Comme plusieurs, je suis tombé en bas de ma chaise en prenant connaissance des propos sur le financement du transport collectif de Geneviève Guilbeault⁠1, ministre des Transports et de la Mobilité d-u-r-a-b-l-e. La fougère est passée de travers.

Elle a beau avoir tenté de nuancer, le plus choquant dans sa position est que tout part de fausses prémisses. La ministre considère le déficit routier acceptable et de la responsabilité de l’État, alors que le transport collectif, lui, devrait être à la charge des usagers et des communautés locales.

Autrement dit, selon sa logique, une solution individuelle – l’auto solo – devrait être financée collectivement alors qu’une solution responsable devrait être financée par ses usagers.

En outre, Mme Guilbeault mentionne le peu d’intérêt des habitants des régions face au transport collectif, alors que les 35 000 personnes – par heure et par direction ! – en pointe du matin sur la ligne orange ont la décence de ne pas se plaindre du coût d’entretien des routes de la Côte-Nord.

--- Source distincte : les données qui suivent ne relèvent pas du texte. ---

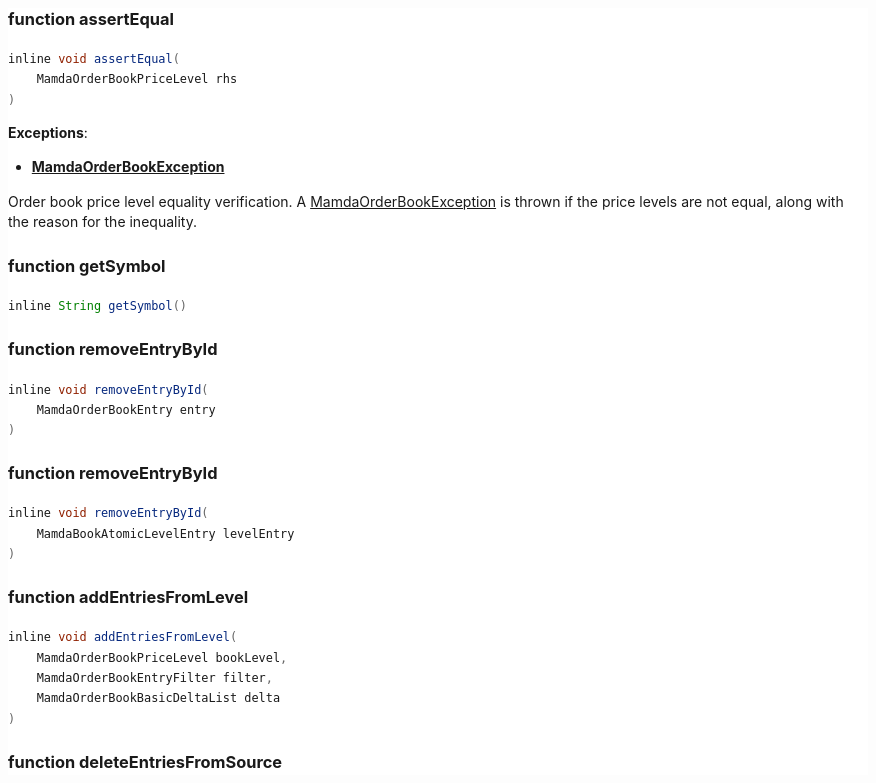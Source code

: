 
### function assertEqual

```java
inline void assertEqual(
    MamdaOrderBookPriceLevel rhs
)
```


**Exceptions**: 

  * **[MamdaOrderBookException](classcom_1_1wombat_1_1mamda_1_1orderbook_1_1MamdaOrderBookException.html)** 


Order book price level equality verification. A [MamdaOrderBookException](classcom_1_1wombat_1_1mamda_1_1orderbook_1_1MamdaOrderBookException.html) is thrown if the price levels are not equal, along with the reason for the inequality.


### function getSymbol

```java
inline String getSymbol()
```


### function removeEntryById

```java
inline void removeEntryById(
    MamdaOrderBookEntry entry
)
```


### function removeEntryById

```java
inline void removeEntryById(
    MamdaBookAtomicLevelEntry levelEntry
)
```


### function addEntriesFromLevel

```java
inline void addEntriesFromLevel(
    MamdaOrderBookPriceLevel bookLevel,
    MamdaOrderBookEntryFilter filter,
    MamdaOrderBookBasicDeltaList delta
)
```


### function deleteEntriesFromSource
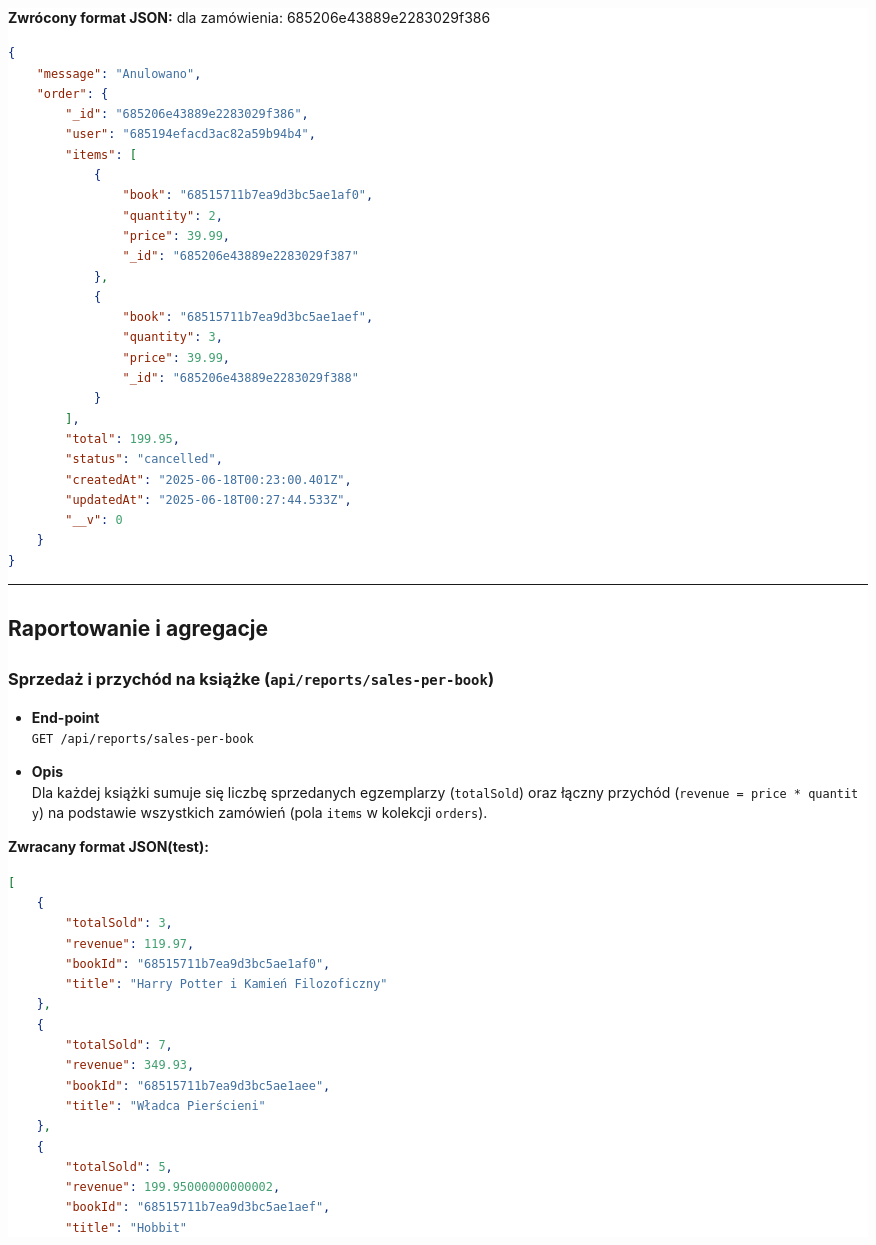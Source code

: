 **Zwrócony format JSON:**
dla zamówienia: 685206e43889e2283029f386
```json
{
    "message": "Anulowano",
    "order": {
        "_id": "685206e43889e2283029f386",
        "user": "685194efacd3ac82a59b94b4",
        "items": [
            {
                "book": "68515711b7ea9d3bc5ae1af0",
                "quantity": 2,
                "price": 39.99,
                "_id": "685206e43889e2283029f387"
            },
            {
                "book": "68515711b7ea9d3bc5ae1aef",
                "quantity": 3,
                "price": 39.99,
                "_id": "685206e43889e2283029f388"
            }
        ],
        "total": 199.95,
        "status": "cancelled",
        "createdAt": "2025-06-18T00:23:00.401Z",
        "updatedAt": "2025-06-18T00:27:44.533Z",
        "__v": 0
    }
}
```

---

## Raportowanie i agregacje

### Sprzedaż i przychód na książke (`api/reports/sales-per-book`)
- **End-point**  
  `GET /api/reports/sales-per-book`

- **Opis**  
  Dla każdej książki sumuje się liczbę sprzedanych egzemplarzy (`totalSold`) oraz łączny przychód (`revenue = price * quantity`) na podstawie wszystkich zamówień (pola `items` w kolekcji `orders`).

**Zwracany format JSON(test):**  
```json
[
    {
        "totalSold": 3,
        "revenue": 119.97,
        "bookId": "68515711b7ea9d3bc5ae1af0",
        "title": "Harry Potter i Kamień Filozoficzny"
    },
    {
        "totalSold": 7,
        "revenue": 349.93,
        "bookId": "68515711b7ea9d3bc5ae1aee",
        "title": "Władca Pierścieni"
    },
    {
        "totalSold": 5,
        "revenue": 199.95000000000002,
        "bookId": "68515711b7ea9d3bc5ae1aef",
        "title": "Hobbit"
```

J’aime citer Marion Voisin et Jean Dubé qui rappellent que le coût réel pour la société d’un déplacement est en fait cinq fois plus élevé pour la voiture que pour le transport collectif. Ces chiffres sont souvent ramenés, mais il semble que nous ne les ayons pas assez répétés.

Envoyer promener bien des gens

Dans sa campagne publicitaire, la STM dit que « Willemine aime se promener, pas se faire envoyer promener ». C’est aussi le cas des usagers, employés et dirigeants du RTL, du RTC ou encore de la STTR.

Envoyer promener les sociétés de transport, c’est une insulte à toutes les personnes qui dépendent du transport collectif ou qui le choisissent. Parmi elles, il y a les étudiants, les personnes dont le revenu ne permet pas de posséder une voiture, les ménages qui évitent d’en acheter une deuxième, ceux et celles qui choisissent un mode de vie actif, les excentriques qui rêvent d’une trame urbaine plus humaine et les nombreux individus soucieux de fournir leur part d’efforts pour l’environnement.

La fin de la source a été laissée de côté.